■ EXTRACTED DATA
- Opening Delimiter -

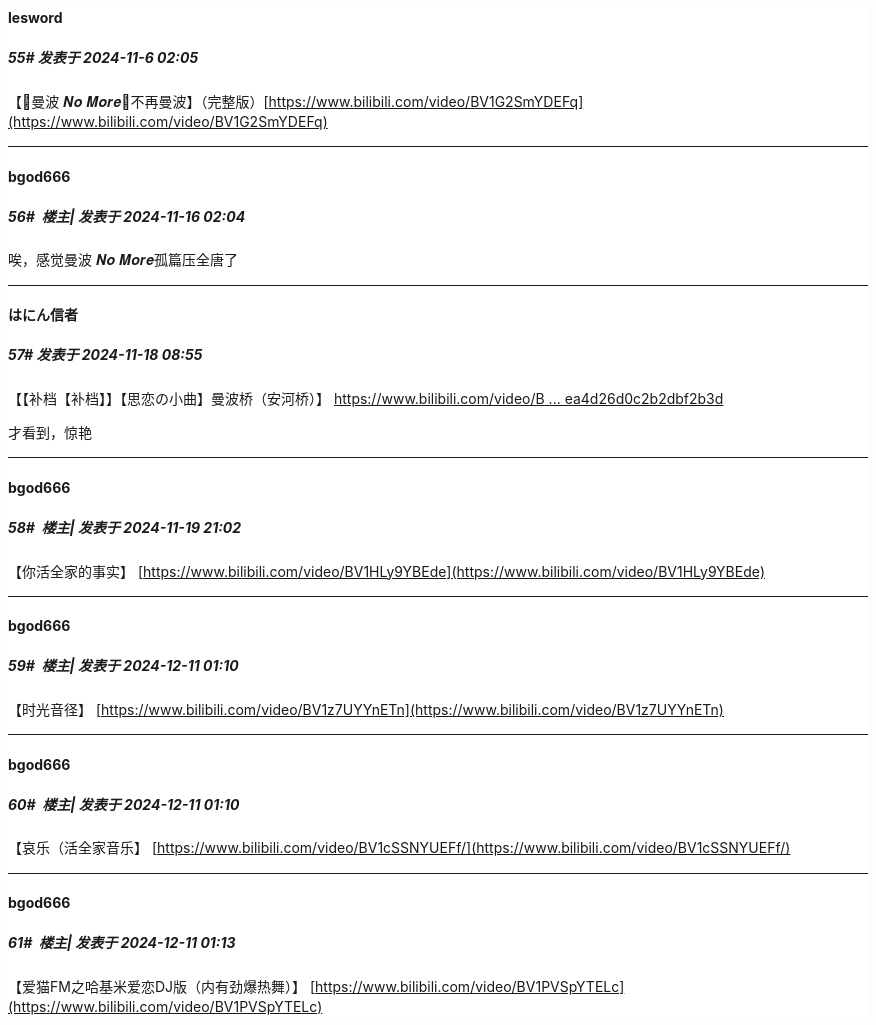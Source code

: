 ####  lesword  
##### 55#       发表于 2024-11-6 02:05

【🎵曼波 𝑵𝒐 𝑴𝒐𝒓𝒆🎵不再曼波】（完整版）[https://www.bilibili.com/video/BV1G2SmYDEFq](https://www.bilibili.com/video/BV1G2SmYDEFq)

*****

####  bgod666  
##### 56#         楼主| 发表于 2024-11-16 02:04

唉，感觉曼波 𝑵𝒐 𝑴𝒐𝒓𝒆孤篇压全唐了


*****

####  はにん信者  
##### 57#       发表于 2024-11-18 08:55

【【补档【补档】】【思恋の小曲】曼波桥（安河桥）】 [https://www.bilibili.com/video/B ... ea4d26d0c2b2dbf2b3d](https://www.bilibili.com/video/BV1kRbFeTEng/?share_source=copy_web&amp;vd_source=cf51f386e2840ea4d26d0c2b2dbf2b3d)

才看到，惊艳


*****

####  bgod666  
##### 58#         楼主| 发表于 2024-11-19 21:02

【你活全家的事实】 [https://www.bilibili.com/video/BV1HLy9YBEde](https://www.bilibili.com/video/BV1HLy9YBEde)

*****

####  bgod666  
##### 59#         楼主| 发表于 2024-12-11 01:10

【时光音径】 [https://www.bilibili.com/video/BV1z7UYYnETn](https://www.bilibili.com/video/BV1z7UYYnETn)

*****

####  bgod666  
##### 60#         楼主| 发表于 2024-12-11 01:10

【哀乐（活全家音乐】 [https://www.bilibili.com/video/BV1cSSNYUEFf/](https://www.bilibili.com/video/BV1cSSNYUEFf/)

*****

####  bgod666  
##### 61#         楼主| 发表于 2024-12-11 01:13

【爱猫FM之哈基米爱恋DJ版（内有劲爆热舞）】 [https://www.bilibili.com/video/BV1PVSpYTELc](https://www.bilibili.com/video/BV1PVSpYTELc)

- Closing Delimiter -

■ WHAT YOU NEED TO DO
All lines from the one with "发表于 2024-12-11 01:13" through the end of the data must be repeated exactly, and nothing else may be repeated.

■ RESULT FOR THIS TASK
##### 61#         楼主| 发表于 2024-12-11 01:13

【爱猫FM之哈基米爱恋DJ版（内有劲爆热舞）】 [https://www.bilibili.com/video/BV1PVSpYTELc](https://www.bilibili.com/video/BV1PVSpYTELc)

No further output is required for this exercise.